Генриетта поддерживала меня. Она явно хотела понравиться Сюзанне; никогда еще она столько не говорила. Но она слишком долго молчала прежде; а молча узнаешь только печальные истории. Она сказала, что у нее был брат, умерший от тифа. Все огорчились, и я позволил грусти слегка продлиться. В конце концов неплохо с самого начала составить фонд печальных историй для печальных моментов. Когда у нас будут истории на все случаи жизни, дружить станет легко.
Рождественская ночь начиналась действительно хорошо. В начале ужина мы пытались всеми средствами раздуть огонек беседы. После ликеров самые толстые поленья стали заниматься. Сюзанна рассказала анекдот. Она умела насмешить, не выглядя смешной, как это умеют только по-настоящему печальные женщины. Генриетта мило смеялась, показывая белые зубки. Сюзанне захотелось снова вызвать этот смех, и она рассказала еще анекдот, про хромоножку. Она хромала, приподнимая подол платья, вывертывая внутрь свои красивые ноги, неловкая и трогательная, как утенок. Генриетта захлопала в ладоши.
Потом я захотел петь. Я предложил хор на три голоса. Надо было так тесно сблизить голоса, чтобы каждый, забыв собственный мотив, пел на голос другого. Это прошло с блеском, просто непонятно, как же мы могли петь раньше, до нашего знакомства.
— Хорошей музыки в одиночку не добьешься. Это очевидно. Послушайте колокола; от одного колокола музыки никогда не получается.
— Нам бы надо сходить на рождественскую мессу, — сказала Генриетта.
Я восторженно подхватил. Надо было что-то делать, все равно что. По крайней мере если мы вдруг заскучаем, то сможем списать всю скуку на мессу, дав понять, что без мессы мы бы здорово повеселились.

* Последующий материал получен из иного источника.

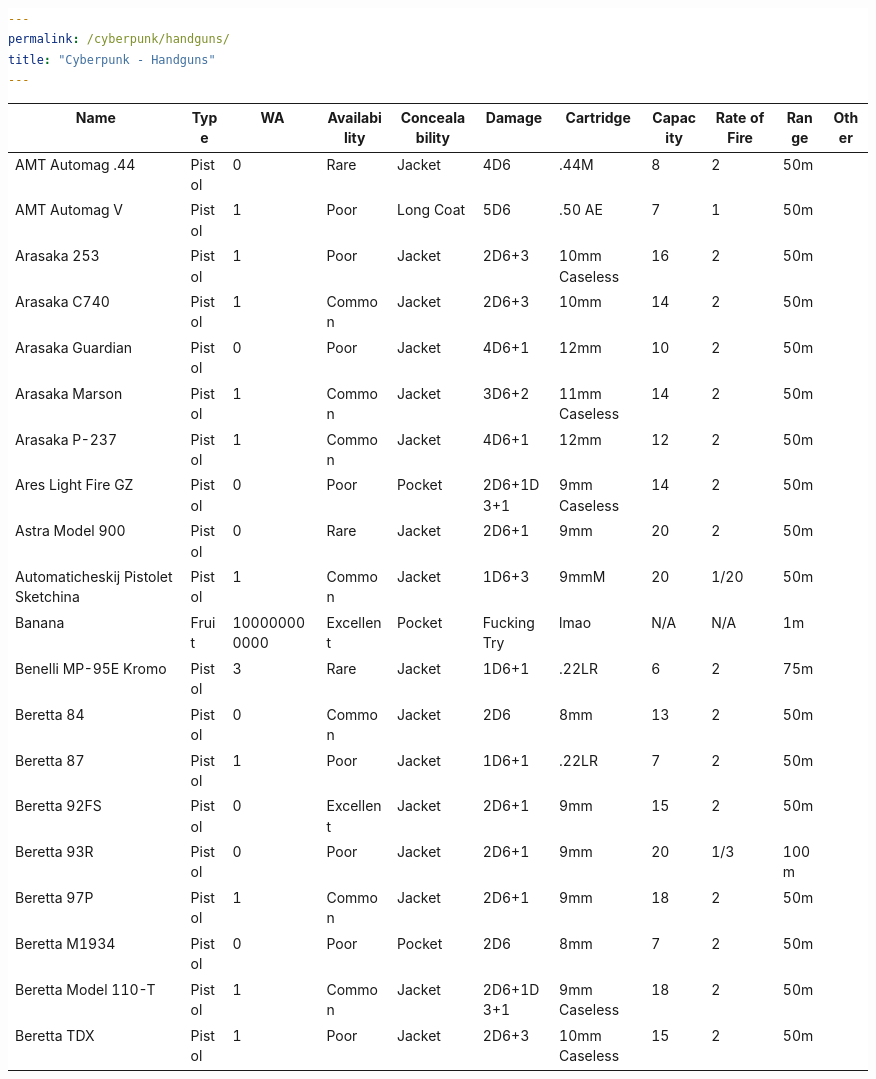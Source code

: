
 ```yaml
---
permalink: /cyberpunk/handguns/
title: "Cyberpunk - Handguns"
---
```

| Name | Type | WA | Availability | Concealability | Damage | Cartridge | Capacity | Rate of Fire | Range | Other
|------------------------------------|------------------|--------------|-----------|-----------|---------------|-----------------|-------|----------------|------------|-------------------------------------------------------------------------------------------------|
| AMT Automag .44                    | Pistol           | 0            | Rare      | Jacket    | 4D6           | .44M            | 8     | 2              | 50m        |                                                                                                 |
| AMT Automag V                      | Pistol           | 1            | Poor      | Long Coat | 5D6           | .50 AE          | 7     | 1              | 50m        |                                                                                                 |
| Arasaka 253                        | Pistol           | 1            | Poor      | Jacket    | 2D6+3         | 10mm Caseless   | 16    | 2              | 50m        |                                                                                                 |
| Arasaka C740                       | Pistol           | 1            | Common    | Jacket    | 2D6+3         | 10mm            | 14    | 2              | 50m        |                                                                                                 |
| Arasaka Guardian                   | Pistol           | 0            | Poor      | Jacket    | 4D6+1         | 12mm            | 10    | 2              | 50m        |                                                                                                 |
| Arasaka Marson                     | Pistol           | 1            | Common    | Jacket    | 3D6+2         | 11mm Caseless   | 14    | 2              | 50m        |                                                                                                 |
| Arasaka P-237                      | Pistol           | 1            | Common    | Jacket    | 4D6+1         | 12mm            | 12    | 2              | 50m        |                                                                                                 |
| Ares Light Fire GZ                 | Pistol           | 0            | Poor      | Pocket    | 2D6+1D3+1     | 9mm Caseless    | 14    | 2              | 50m        |                                                                                                 |
| Astra Model 900                    | Pistol           | 0            | Rare      | Jacket    | 2D6+1         | 9mm             | 20    | 2              | 50m        |                                                                                                 |
| Automaticheskij Pistolet Sketchina | Pistol           | 1            | Common    | Jacket    | 1D6+3         | 9mmM            | 20    | 1/20           | 50m        |                                                                                                 |
| Banana                             | Fruit            | 100000000000 | Excellent | Pocket    | Fucking Try   | lmao            | N/A   | N/A            | 1m         |                                                                                                 |
| Benelli MP-95E Kromo               | Pistol           | 3            | Rare      | Jacket    | 1D6+1         | .22LR           | 6     | 2              | 75m        |                                                                                                 |
| Beretta 84                         | Pistol           | 0            | Common    | Jacket    | 2D6           | 8mm             | 13    | 2              | 50m        |                                                                                                 |
| Beretta 87                         | Pistol           | 1            | Poor      | Jacket    | 1D6+1         | .22LR           | 7     | 2              | 50m        |                                                                                                 |
| Beretta 92FS                       | Pistol           | 0            | Excellent | Jacket    | 2D6+1         | 9mm             | 15    | 2              | 50m        |                                                                                                 |
| Beretta 93R                        | Pistol           | 0            | Poor      | Jacket    | 2D6+1         | 9mm             | 20    | 1/3            | 100m       |                                                                                                 |
| Beretta 97P                        | Pistol           | 1            | Common    | Jacket    | 2D6+1         | 9mm             | 18    | 2              | 50m        |                                                                                                 |
| Beretta M1934                      | Pistol           | 0            | Poor      | Pocket    | 2D6           | 8mm             | 7     | 2              | 50m        |                                                                                                 |
| Beretta Model 110-T                | Pistol           | 1            | Common    | Jacket    | 2D6+1D3+1     | 9mm Caseless    | 18    | 2              | 50m        |                                                                                                 |
| Beretta TDX                        | Pistol           | 1            | Poor      | Jacket    | 2D6+3         | 10mm Caseless   | 15    | 2              | 50m        |                                                                                                 |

Мои подружки начали собираться с большим возбуждением, изображавшим радость.
— Где мои перчатки?
— А мой шарф?
Они обменялись шарфами.
— Возьмите мой. Голубой больше подходит к вашему пальто.
Это смешение красок очаровало меня.
— Они уже начинают линять. Хороший признак.
Я увлек своих подружек на темную улицу.
— Мы встанем в боковом приделе. Будем держаться вместе и ни с кем не разговаривать.
У меня было по девушке с каждого бока. Темнота пугала их, и они жались ко мне. Это была моя последняя радость за вечер.